[THE INPUT]
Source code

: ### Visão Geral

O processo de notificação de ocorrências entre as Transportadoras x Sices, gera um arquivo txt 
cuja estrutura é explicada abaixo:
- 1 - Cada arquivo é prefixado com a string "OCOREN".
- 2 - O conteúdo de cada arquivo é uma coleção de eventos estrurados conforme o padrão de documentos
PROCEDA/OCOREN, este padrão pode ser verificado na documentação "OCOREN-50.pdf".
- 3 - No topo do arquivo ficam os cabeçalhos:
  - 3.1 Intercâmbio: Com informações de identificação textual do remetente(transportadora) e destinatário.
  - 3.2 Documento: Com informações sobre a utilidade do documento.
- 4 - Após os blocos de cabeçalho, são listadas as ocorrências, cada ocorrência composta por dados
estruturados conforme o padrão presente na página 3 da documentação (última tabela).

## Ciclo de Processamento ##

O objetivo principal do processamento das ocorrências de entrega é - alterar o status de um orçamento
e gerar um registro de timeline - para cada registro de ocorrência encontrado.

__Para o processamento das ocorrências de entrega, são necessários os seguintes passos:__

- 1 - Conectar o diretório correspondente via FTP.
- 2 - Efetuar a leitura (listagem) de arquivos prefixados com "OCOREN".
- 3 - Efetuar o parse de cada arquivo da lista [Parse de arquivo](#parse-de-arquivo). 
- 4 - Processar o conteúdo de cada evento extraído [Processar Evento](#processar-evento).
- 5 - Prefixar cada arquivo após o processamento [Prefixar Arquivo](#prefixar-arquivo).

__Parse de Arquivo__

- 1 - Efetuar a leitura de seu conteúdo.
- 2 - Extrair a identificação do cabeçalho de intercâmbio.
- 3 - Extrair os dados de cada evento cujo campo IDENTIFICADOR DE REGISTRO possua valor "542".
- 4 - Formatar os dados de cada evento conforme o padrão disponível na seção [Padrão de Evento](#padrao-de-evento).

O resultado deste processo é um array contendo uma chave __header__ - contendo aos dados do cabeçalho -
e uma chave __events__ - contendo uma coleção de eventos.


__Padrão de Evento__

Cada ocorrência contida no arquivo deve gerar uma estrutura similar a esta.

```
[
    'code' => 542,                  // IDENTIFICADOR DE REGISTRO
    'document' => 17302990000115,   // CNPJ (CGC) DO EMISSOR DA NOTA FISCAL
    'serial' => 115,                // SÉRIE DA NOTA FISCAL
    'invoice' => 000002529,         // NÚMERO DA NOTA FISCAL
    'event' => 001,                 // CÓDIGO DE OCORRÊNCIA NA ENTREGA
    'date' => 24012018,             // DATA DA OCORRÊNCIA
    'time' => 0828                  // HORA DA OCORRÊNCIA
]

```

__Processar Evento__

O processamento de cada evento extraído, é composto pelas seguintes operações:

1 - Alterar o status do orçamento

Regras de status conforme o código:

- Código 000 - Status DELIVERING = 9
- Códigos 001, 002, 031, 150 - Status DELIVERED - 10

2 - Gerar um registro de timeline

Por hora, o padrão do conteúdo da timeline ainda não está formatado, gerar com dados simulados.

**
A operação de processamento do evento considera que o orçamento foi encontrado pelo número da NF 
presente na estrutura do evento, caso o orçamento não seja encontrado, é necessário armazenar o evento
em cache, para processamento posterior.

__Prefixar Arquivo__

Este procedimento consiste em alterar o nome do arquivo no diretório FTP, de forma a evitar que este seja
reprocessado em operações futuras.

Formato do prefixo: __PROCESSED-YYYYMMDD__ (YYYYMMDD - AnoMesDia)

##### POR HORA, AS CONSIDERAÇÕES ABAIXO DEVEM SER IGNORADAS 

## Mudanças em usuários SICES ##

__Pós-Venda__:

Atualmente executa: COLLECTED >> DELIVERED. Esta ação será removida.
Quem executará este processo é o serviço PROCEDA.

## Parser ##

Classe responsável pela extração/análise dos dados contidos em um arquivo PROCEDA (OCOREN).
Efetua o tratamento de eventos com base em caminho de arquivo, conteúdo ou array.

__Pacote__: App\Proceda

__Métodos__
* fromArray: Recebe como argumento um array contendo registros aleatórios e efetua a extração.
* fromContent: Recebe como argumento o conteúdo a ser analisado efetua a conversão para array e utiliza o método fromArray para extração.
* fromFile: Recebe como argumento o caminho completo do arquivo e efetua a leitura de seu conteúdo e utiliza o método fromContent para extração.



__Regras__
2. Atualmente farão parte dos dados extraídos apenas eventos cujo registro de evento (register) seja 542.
[/THE INPUT]
[THE INPUT]
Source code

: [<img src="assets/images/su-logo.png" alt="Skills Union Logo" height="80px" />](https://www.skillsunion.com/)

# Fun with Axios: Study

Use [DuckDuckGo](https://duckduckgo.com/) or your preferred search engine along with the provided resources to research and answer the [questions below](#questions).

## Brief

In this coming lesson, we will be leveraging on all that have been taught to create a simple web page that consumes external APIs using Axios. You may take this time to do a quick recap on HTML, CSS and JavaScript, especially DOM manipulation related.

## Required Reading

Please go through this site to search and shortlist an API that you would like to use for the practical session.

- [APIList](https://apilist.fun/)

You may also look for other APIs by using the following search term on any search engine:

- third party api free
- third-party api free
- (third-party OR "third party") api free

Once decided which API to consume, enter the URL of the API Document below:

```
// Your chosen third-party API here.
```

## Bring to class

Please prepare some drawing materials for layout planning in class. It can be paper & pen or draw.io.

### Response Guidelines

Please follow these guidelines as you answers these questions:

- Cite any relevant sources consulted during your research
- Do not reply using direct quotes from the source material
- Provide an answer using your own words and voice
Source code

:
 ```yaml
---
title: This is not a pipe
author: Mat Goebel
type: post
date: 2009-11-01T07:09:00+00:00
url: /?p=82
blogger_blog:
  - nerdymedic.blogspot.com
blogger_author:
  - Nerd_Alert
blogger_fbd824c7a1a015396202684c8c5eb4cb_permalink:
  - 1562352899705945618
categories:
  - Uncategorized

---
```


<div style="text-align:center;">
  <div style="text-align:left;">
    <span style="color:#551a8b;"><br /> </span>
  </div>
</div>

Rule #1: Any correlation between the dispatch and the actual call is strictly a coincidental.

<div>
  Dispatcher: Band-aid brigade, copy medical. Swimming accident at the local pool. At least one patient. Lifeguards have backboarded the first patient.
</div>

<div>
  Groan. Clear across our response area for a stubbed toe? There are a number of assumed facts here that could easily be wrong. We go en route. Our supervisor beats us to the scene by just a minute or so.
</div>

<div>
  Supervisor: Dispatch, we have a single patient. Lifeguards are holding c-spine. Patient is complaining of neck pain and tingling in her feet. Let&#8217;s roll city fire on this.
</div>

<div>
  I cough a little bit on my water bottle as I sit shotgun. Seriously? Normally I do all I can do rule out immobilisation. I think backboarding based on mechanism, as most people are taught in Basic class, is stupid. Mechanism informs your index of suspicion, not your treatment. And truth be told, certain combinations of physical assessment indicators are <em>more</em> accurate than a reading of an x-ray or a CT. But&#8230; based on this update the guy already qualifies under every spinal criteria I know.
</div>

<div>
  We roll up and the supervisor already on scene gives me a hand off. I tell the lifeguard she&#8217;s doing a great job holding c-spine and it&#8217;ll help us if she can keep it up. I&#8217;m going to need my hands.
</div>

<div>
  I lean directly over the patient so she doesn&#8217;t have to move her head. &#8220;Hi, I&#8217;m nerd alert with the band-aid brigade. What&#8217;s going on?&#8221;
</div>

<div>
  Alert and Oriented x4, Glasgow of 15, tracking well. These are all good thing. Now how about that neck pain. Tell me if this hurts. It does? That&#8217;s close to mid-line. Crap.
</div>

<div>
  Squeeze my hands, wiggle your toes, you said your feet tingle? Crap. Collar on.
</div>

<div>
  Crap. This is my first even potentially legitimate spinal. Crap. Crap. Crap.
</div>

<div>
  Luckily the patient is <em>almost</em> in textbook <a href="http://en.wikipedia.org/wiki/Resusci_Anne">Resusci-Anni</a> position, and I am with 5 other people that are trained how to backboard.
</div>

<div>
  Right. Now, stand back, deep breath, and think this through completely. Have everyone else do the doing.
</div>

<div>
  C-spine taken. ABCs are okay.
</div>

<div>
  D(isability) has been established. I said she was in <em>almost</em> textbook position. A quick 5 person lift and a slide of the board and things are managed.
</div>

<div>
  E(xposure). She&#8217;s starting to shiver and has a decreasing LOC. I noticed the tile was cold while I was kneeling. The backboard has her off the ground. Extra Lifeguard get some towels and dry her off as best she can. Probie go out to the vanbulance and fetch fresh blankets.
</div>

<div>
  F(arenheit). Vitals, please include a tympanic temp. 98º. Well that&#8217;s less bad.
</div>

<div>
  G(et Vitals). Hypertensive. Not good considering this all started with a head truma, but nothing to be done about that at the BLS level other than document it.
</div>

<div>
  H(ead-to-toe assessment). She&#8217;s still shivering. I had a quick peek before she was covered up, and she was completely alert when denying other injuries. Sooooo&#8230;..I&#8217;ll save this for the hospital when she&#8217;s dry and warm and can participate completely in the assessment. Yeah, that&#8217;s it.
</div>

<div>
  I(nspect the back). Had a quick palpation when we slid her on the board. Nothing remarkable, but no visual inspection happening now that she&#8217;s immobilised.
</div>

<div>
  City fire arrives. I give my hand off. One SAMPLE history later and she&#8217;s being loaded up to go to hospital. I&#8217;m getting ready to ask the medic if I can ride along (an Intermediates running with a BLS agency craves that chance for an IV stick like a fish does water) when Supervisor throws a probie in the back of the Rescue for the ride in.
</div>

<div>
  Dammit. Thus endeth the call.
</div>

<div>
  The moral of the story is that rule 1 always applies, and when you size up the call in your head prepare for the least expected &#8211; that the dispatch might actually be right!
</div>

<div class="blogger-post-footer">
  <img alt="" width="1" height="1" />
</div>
[/THE INPUT]
[THE INPUT]
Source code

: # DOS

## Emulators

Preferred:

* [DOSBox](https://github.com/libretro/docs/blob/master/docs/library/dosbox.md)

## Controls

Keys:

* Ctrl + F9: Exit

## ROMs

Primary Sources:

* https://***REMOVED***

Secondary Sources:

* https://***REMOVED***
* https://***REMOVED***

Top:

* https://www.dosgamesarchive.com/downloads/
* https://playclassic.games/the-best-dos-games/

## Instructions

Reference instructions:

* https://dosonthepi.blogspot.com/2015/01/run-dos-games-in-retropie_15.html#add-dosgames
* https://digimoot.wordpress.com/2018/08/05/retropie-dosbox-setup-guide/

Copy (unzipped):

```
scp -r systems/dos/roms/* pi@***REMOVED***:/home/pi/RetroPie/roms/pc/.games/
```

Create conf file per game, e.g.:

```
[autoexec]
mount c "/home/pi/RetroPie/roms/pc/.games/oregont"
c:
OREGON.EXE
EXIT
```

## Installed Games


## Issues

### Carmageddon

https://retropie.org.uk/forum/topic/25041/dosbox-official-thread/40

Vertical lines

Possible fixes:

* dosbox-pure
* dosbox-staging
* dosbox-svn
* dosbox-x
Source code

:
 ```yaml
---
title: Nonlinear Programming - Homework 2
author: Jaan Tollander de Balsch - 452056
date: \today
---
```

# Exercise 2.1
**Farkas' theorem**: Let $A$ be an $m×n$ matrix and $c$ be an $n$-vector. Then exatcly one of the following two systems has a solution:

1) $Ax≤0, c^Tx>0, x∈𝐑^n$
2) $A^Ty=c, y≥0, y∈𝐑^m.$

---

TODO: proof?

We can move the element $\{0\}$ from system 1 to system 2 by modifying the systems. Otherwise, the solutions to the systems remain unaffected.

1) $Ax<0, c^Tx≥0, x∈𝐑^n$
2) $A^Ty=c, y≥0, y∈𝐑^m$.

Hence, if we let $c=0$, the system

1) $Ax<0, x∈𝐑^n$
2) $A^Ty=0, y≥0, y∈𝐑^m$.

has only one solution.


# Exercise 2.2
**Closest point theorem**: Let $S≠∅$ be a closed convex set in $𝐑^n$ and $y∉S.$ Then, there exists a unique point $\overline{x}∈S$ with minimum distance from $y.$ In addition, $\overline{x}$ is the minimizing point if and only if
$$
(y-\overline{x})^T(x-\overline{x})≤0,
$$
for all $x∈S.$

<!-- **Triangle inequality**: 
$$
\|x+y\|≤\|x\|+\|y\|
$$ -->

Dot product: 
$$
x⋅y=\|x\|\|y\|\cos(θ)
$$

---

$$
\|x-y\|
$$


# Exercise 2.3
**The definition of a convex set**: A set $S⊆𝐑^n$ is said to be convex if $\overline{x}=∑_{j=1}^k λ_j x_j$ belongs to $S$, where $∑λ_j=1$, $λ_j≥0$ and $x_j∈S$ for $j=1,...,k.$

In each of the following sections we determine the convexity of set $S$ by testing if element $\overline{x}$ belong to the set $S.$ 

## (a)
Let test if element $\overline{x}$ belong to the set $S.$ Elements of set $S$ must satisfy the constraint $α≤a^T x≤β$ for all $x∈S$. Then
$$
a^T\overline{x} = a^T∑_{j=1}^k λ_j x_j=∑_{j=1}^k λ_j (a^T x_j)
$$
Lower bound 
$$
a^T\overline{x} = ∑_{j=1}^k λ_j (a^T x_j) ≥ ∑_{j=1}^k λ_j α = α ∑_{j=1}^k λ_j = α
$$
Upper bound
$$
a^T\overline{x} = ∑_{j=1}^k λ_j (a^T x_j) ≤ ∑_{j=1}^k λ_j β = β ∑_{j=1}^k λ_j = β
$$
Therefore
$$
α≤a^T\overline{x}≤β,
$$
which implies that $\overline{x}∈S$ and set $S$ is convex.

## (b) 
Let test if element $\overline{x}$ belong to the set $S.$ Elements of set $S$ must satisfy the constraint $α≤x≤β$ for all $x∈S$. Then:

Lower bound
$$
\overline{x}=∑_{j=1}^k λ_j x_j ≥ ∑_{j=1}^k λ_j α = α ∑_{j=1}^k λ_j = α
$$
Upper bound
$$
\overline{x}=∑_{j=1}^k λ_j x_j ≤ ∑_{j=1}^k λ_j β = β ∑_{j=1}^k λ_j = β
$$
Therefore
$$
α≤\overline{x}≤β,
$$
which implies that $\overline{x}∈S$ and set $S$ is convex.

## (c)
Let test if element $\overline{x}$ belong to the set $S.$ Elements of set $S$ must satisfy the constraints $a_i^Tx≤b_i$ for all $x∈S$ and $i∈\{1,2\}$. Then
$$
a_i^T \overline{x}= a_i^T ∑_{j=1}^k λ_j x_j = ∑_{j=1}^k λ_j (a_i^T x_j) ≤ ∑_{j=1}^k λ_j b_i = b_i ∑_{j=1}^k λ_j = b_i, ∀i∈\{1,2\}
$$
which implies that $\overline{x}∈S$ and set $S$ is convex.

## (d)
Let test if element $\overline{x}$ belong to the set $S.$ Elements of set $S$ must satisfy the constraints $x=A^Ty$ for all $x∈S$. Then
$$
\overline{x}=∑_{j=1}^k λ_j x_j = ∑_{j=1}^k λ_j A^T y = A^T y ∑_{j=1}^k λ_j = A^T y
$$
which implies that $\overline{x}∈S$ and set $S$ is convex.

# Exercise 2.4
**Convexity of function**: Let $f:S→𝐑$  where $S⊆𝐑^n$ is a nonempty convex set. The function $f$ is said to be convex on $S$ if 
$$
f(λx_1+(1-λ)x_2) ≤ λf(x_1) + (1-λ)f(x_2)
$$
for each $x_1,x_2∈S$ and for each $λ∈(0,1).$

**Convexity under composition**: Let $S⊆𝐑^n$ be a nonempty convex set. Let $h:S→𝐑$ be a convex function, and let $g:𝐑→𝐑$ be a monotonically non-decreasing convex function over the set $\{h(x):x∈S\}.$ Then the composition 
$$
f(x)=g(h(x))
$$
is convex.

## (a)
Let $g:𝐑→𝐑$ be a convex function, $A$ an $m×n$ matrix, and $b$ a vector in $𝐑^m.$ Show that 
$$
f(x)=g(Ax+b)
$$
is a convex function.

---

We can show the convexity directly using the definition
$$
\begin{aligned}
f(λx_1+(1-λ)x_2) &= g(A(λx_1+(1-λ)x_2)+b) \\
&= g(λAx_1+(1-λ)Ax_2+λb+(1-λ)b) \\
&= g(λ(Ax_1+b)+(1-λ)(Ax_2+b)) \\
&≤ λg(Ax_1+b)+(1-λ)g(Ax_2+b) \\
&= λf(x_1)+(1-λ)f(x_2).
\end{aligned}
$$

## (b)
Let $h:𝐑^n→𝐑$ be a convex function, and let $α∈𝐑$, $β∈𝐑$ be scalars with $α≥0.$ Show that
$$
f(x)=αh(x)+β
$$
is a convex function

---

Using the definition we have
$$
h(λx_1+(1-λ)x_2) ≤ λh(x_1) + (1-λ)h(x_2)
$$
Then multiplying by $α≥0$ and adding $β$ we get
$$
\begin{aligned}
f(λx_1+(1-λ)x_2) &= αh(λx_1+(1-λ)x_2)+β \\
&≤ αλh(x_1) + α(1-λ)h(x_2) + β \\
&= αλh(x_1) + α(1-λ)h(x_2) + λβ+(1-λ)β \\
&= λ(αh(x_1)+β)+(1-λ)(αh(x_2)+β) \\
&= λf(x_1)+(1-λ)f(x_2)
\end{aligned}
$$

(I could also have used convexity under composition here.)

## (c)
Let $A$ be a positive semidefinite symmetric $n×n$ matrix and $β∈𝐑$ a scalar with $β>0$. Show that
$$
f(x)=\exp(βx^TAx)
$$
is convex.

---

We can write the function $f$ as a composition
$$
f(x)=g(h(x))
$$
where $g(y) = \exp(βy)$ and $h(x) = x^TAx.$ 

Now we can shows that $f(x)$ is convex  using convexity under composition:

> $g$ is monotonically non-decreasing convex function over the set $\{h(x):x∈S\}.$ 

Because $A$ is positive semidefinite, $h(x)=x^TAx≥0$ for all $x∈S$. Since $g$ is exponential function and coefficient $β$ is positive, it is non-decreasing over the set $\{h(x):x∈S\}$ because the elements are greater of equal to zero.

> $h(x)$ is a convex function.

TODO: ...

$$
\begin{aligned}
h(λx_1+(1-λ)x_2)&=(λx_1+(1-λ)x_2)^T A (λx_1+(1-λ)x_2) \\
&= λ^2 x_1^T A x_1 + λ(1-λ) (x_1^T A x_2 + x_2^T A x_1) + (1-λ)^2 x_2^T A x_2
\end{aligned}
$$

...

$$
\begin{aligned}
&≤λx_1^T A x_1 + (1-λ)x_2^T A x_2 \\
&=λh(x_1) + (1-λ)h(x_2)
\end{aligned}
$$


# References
[/THE INPUT]
WORK ORDER:
The string "patient" may appear on lines of the data above; give the number of those lines and nothing more.

OUTPUT:
4